As one would expect, our experience subsequently informed the training of the Canadian military, training that became more demanding and more often conducted by those able to share their practical experience with the next crew destined to go into theatre. Training for operations always tends to focus on the last conflict, teaching the lessons learned from previous missions. But the operational tempo of training can seldom match that of combat.
One of the reasons we ran our close-protection training in the United States was to escape the nearly crippling Canadian overemphasis on what they considered safety which, while understandable, made running true reality-based training almost impossible.
ADAM “SEEGY” SEEGMILLER
While the stark pressure of real operations can rarely be replicated, any organization that does not try to do so will soon be schooled in their folly by an enemy who knows that pressure better. The Canadian Armed Forces learned and improved after Medusa. They adapted faster than I had ever seen in the twenty-five years of my military career.
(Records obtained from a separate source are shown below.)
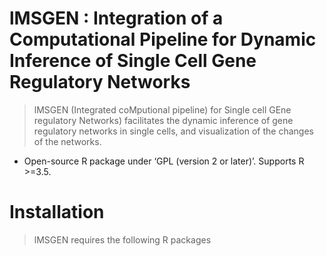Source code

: # lMSGEN : Integration of a Computational Pipeline for Dynamic Inference of Single Cell Gene Regulatory Networks 
> lMSGEN (Integrated coMputional pipeline) for Single cell GEne regulatory Networks) facilitates the dynamic inference of gene regulatory networks in single cells, and visualization of the changes of the networks.

* Open-source R package under ‘GPL (version 2 or later)’. Supports R >=3.5.

# Installation
> lMSGEN requires the following R packages


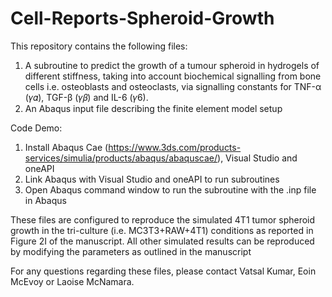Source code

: # Cell-Reports-Spheroid-Growth

This repository contains the following files:
1. A subroutine to predict the growth of a tumour spheroid in hydrogels of different stiffness, taking into account biochemical signalling from bone cells i.e. osteoblasts and osteoclasts, via signalling constants for TNF-α (𝛾𝛼), TGF-β (𝛾𝛽) and IL-6 (𝛾6). 
2. An Abaqus input file describing the finite element model setup

Code Demo:
1. Install Abaqus Cae (https://www.3ds.com/products-services/simulia/products/abaqus/abaquscae/), Visual Studio and oneAPI
2. Link Abaqus with Visual Studio and oneAPI to run subroutines
3. Open Abaqus command window to run the subroutine with the .inp file in Abaqus
   
These files are configured to reproduce the simulated 4T1 tumor spheroid growth in the tri-culture (i.e. MC3T3+RAW+4T1) conditions as reported in Figure 2I of the manuscript. All other simulated results can be reproduced by modifying the parameters as outlined in the manuscript

For any questions regarding these files, please contact Vatsal Kumar, Eoin McEvoy or Laoise McNamara.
So was it worth it? Let’s consider that. Operation Medusa was a costly and necessary fight that achieved a temporary effect that allowed the coalition and the Afghans to move on. We did not lose this battle. Had we, the consequences would have been grave. The Taliban would have proven the inability of the Afghan leadership to govern; NATO would have been seen as an entity incapable of either protecting or fighting; Canada would have borne the brunt of the criticism for NATO’s failure; and certainly there would have been political fallout in Canada, the UK and the Netherlands, all of which were administered by minority governments at the time. Avoiding failure was more critical than winning, and we did not fail. The Afghan people saw their democratically elected leaders deploy a national army to protect the highest national goals during this battle. While conducted at great expense, Operation Medusa gave hope and opportunity to people, two precious gifts we all take for granted in Canada. The Canadian men and women who gave their lives did not die in vain, and those who were wounded may bear their scars with well-deserved pride. While the Taliban would come back more determined and in a form more sinister than before, using IEDs and suicide bombs with renewed determination, in Operation Medusa they had lost the hearts and minds of the Afghans.
At the time of writing, a legitimate, elected government of Afghanistan still continues to lead the country. The governments of Kandahar and all five other provinces in RC South are still securely in power. The nation’s security forces still stand guard. It did not have to end that well, but it did. The battle was messy, complicated, convoluted, political, tactical, dynamic and frustrating. It was what it was. We all fought through this and, in my view, came out the other side as winners. Not winners at the end of a game but winners of one hand in the middle of a very long game.